(Saved entries)

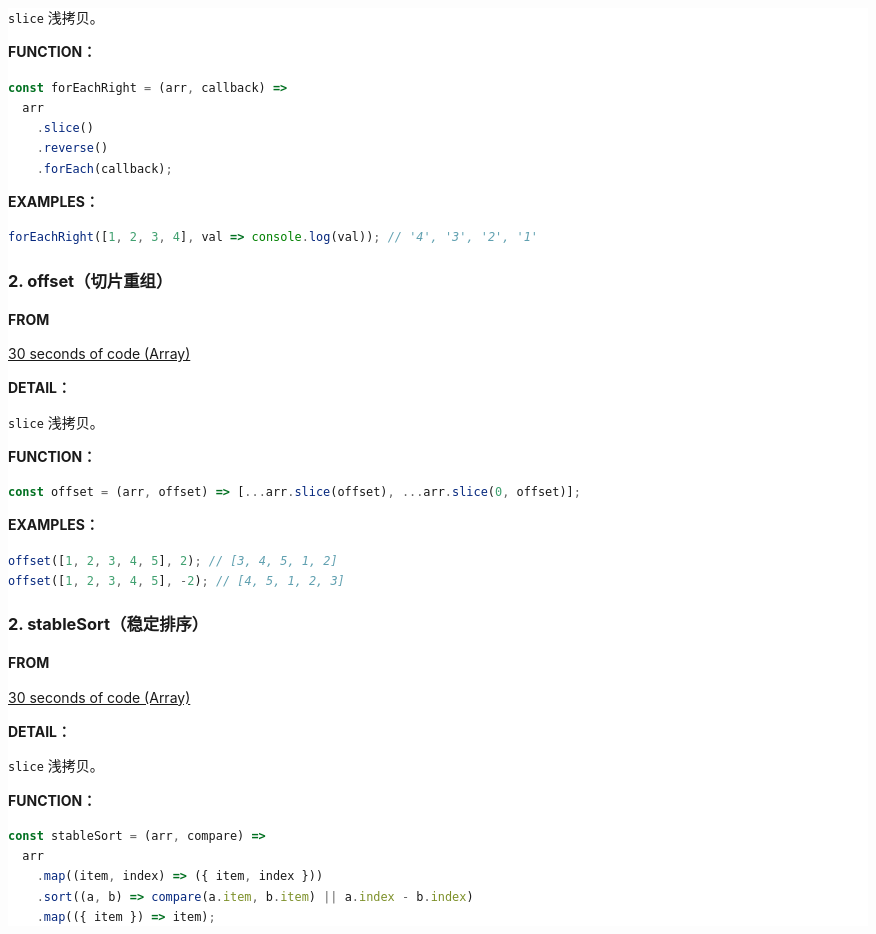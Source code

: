 `slice` 浅拷贝。

**FUNCTION：**

```js
const forEachRight = (arr, callback) =>
  arr
    .slice()
    .reverse()
    .forEach(callback);
```

**EXAMPLES：**

```js
forEachRight([1, 2, 3, 4], val => console.log(val)); // '4', '3', '2', '1'
```

### 2. offset（切片重组）

**FROM**

[30 seconds of code (Array)](https://www.30secondsofcode.org/tag/array)

**DETAIL：**

`slice` 浅拷贝。

**FUNCTION：**

```js
const offset = (arr, offset) => [...arr.slice(offset), ...arr.slice(0, offset)];
```

**EXAMPLES：**

```js
offset([1, 2, 3, 4, 5], 2); // [3, 4, 5, 1, 2]
offset([1, 2, 3, 4, 5], -2); // [4, 5, 1, 2, 3]
```

### 2. stableSort（稳定排序）

**FROM**

[30 seconds of code (Array)](https://www.30secondsofcode.org/tag/array)

**DETAIL：**

`slice` 浅拷贝。

**FUNCTION：**

```js
const stableSort = (arr, compare) =>
  arr
    .map((item, index) => ({ item, index }))
    .sort((a, b) => compare(a.item, b.item) || a.index - b.index)
    .map(({ item }) => item);
```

== YOUR OBJECTIVE ==
Every record, from top to bottom, gets written out exactly; no picture goes into the copy.

== EXERCISE RESPONSE ==
Source code

: `slice` 浅拷贝。

**FUNCTION：**

```js
const forEachRight = (arr, callback) =>
  arr
    .slice()
    .reverse()
    .forEach(callback);
```

**EXAMPLES：**

```js
forEachRight([1, 2, 3, 4], val => console.log(val)); // '4', '3', '2', '1'
```

### 2. offset（切片重组）

**FROM**

[30 seconds of code (Array)](https://www.30secondsofcode.org/tag/array)

**DETAIL：**

`slice` 浅拷贝。

**FUNCTION：**

```js
const offset = (arr, offset) => [...arr.slice(offset), ...arr.slice(0, offset)];
```

**EXAMPLES：**

```js
offset([1, 2, 3, 4, 5], 2); // [3, 4, 5, 1, 2]
offset([1, 2, 3, 4, 5], -2); // [4, 5, 1, 2, 3]
```

### 2. stableSort（稳定排序）

**FROM**

[30 seconds of code (Array)](https://www.30secondsofcode.org/tag/array)

**DETAIL：**

`slice` 浅拷贝。

**FUNCTION：**

```js
const stableSort = (arr, compare) =>
  arr
    .map((item, index) => ({ item, index }))
    .sort((a, b) => compare(a.item, b.item) || a.index - b.index)
    .map(({ item }) => item);
```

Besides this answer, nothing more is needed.